You see, the abbey has a series of tunnels leading from various points inside to places in the village or surrounding area. No one knows for sure what they were used for. The respectable answer is that they were a way for the monks to travel from place to place in inclement weather or a passageway for noble guests who didn’t want to deal with the crowds at the abbey gates. But knowing human nature, there’s a good possibility they had nefarious purposes as well.

A few of the tunnels have been verified as real and some people even still get to see them today (Sadly, I did not.) Others are merely rumor kept alive by tradition.
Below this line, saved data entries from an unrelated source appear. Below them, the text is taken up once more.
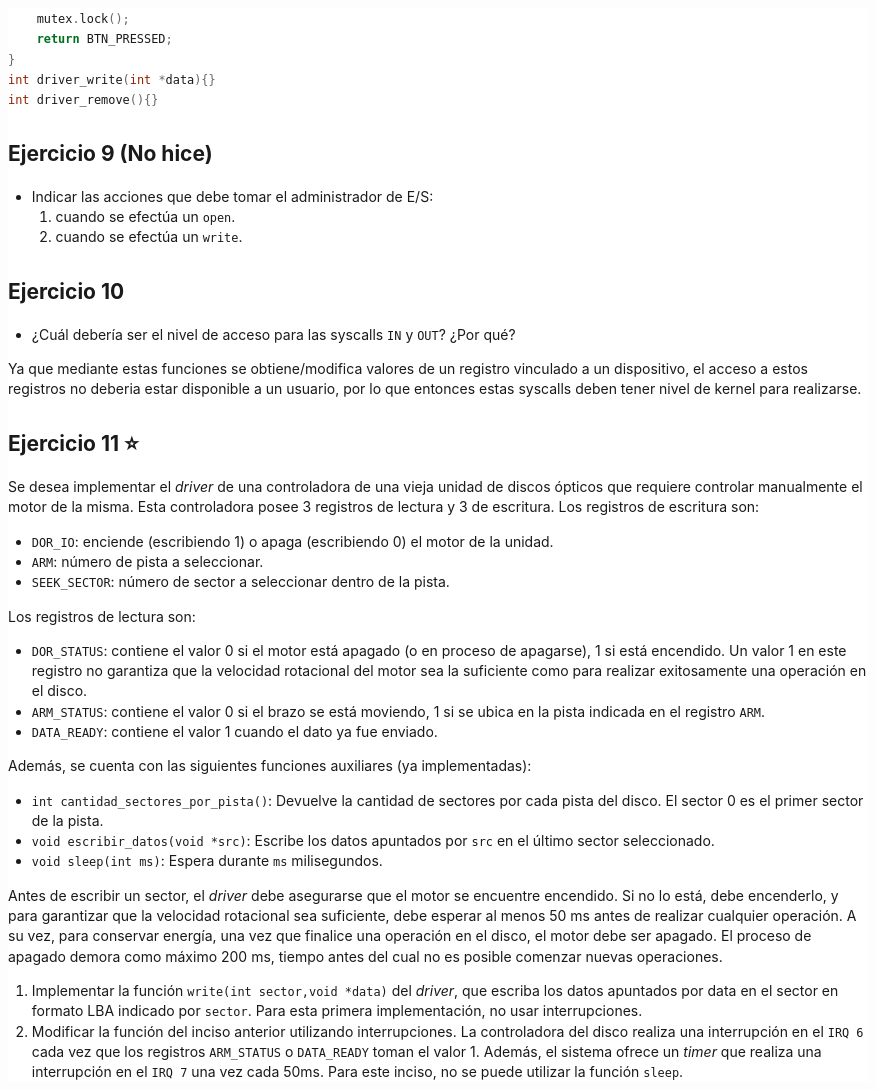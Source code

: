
 ```c
    mutex.lock();
    return BTN_PRESSED;
}
int driver_write(int *data){}
int driver_remove(){}
```
  
##  Ejercicio 9 (No hice)
  
- Indicar las acciones que debe tomar el administrador de E/S:
    1. cuando se efectúa un `open`.
    2. cuando se efectúa un `write`.
  
##  Ejercicio 10
  
- ¿Cuál debería ser el nivel de acceso para las syscalls `IN` y `OUT`? ¿Por qué?
  
Ya que mediante estas funciones se obtiene/modifica valores de un registro vinculado a un dispositivo, el acceso a estos registros no deberia estar disponible a un usuario, por lo que entonces estas syscalls deben tener nivel de kernel para realizarse.
  
  
##  Ejercicio 11 :star:
  
Se desea implementar el *driver* de una controladora de una vieja unidad de discos ópticos que requiere controlar manualmente el motor de la misma. Esta controladora posee 3 registros de lectura y 3 de escritura. Los registros de escritura son:
  - `DOR_IO`: enciende (escribiendo 1) o apaga (escribiendo 0) el motor de la unidad.
  - `ARM`: número de pista a seleccionar.
  - `SEEK_SECTOR`: número de sector a seleccionar dentro de la pista.
  
Los registros de lectura son:
  - `DOR_STATUS`: contiene el valor 0 si el motor está apagado (o en proceso de apagarse), 1 si está encendido. Un valor 1 en este registro no garantiza que la velocidad rotacional del motor sea la suficiente como para realizar exitosamente una operación en el disco.
  - `ARM_STATUS`: contiene el valor 0 si el brazo se está moviendo, 1 si se ubica en la pista indicada en el registro `ARM`.
  - `DATA_READY`: contiene el valor 1 cuando el dato ya fue enviado.
  
Además, se cuenta con las siguientes funciones auxiliares (ya implementadas):
  - `int cantidad_sectores_por_pista()`: Devuelve la cantidad de sectores por cada pista del disco. El sector 0 es el primer sector de la pista.
  - `void escribir_datos(void *src)`: Escribe los datos apuntados por `src` en el último sector seleccionado.
  - `void sleep(int ms)`: Espera durante `ms` milisegundos.
  
Antes de escribir un sector, el *driver* debe asegurarse que el motor se encuentre encendido. Si no lo está, debe encenderlo, y para garantizar que la velocidad rotacional sea suficiente, debe esperar al menos 50 ms antes de realizar cualquier operación. A su vez, para conservar energía, una vez que finalice una operación en el disco, el motor debe ser apagado. El proceso de apagado demora como máximo 200 ms, tiempo antes del cual no es posible comenzar nuevas operaciones. 
  1. Implementar la función `write(int sector,void *data)` del *driver*, que escriba los datos apuntados por data en el sector en formato LBA indicado por `sector`. Para esta primera implementación, no usar interrupciones.
  2. Modificar la función del inciso anterior utilizando interrupciones. La controladora del disco realiza una interrupción en el `IRQ 6` cada vez que los registros `ARM_STATUS` o `DATA_READY` toman el valor 1. Además, el sistema ofrece un *timer* que realiza una interrupción en el `IRQ 7` una vez cada 50ms. Para este inciso, no se puede utilizar la función `sleep`.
Here’s a list of where they are and what I, and others, believe they may have been used for:

  1. From the south side of the Lady Chapel to the Great Hall within the Abbey (verified) – Makes sense that this was probably a passage for the monks.
  2. Leading from the Abbey to the River Brue (some say verified, some say rumored) – Could have been used to ferry supplies, but also could have been part of a black market. This one is also thought to have been a place where monks could have met their lovers or others they wished kept out of the public eye.
  3. Leading from the Abbey to the George and Pilgrim Inn (verified) – This tunnel can still be seen the cellar of the inn. The two buildings are just across the road from one another, so it’s possible that it was used by the monks who worked in the inn to for easy access back and forth to facilitate work and prayer schedules or for easy access by pilgrims. It’s also possible that there were some clandestine dealings involved.
  4. Leading from the Abbot’s chambers to a room in the George and Pilgrim Inn (rumored) – This passage way, according to one source, led to a room that was always on reserve for the abbot, who used it for “the purging of his loins.” I’ll let you decide what that means.
  5. Leading from the Abbey to Glastonbury Tor (rumored) – This one is hotly debated. As there was a cathedral on top of the Tor during the abbey’s heyday, it’s not out of the realm of reason that the abbot could need an easy way to pass between the two. However, there is a good amount of distance separating the locations, so the reality of being able to travel that far underground is questionable at best.

A panorama of the south side of the abbey (Source: Wikipedia)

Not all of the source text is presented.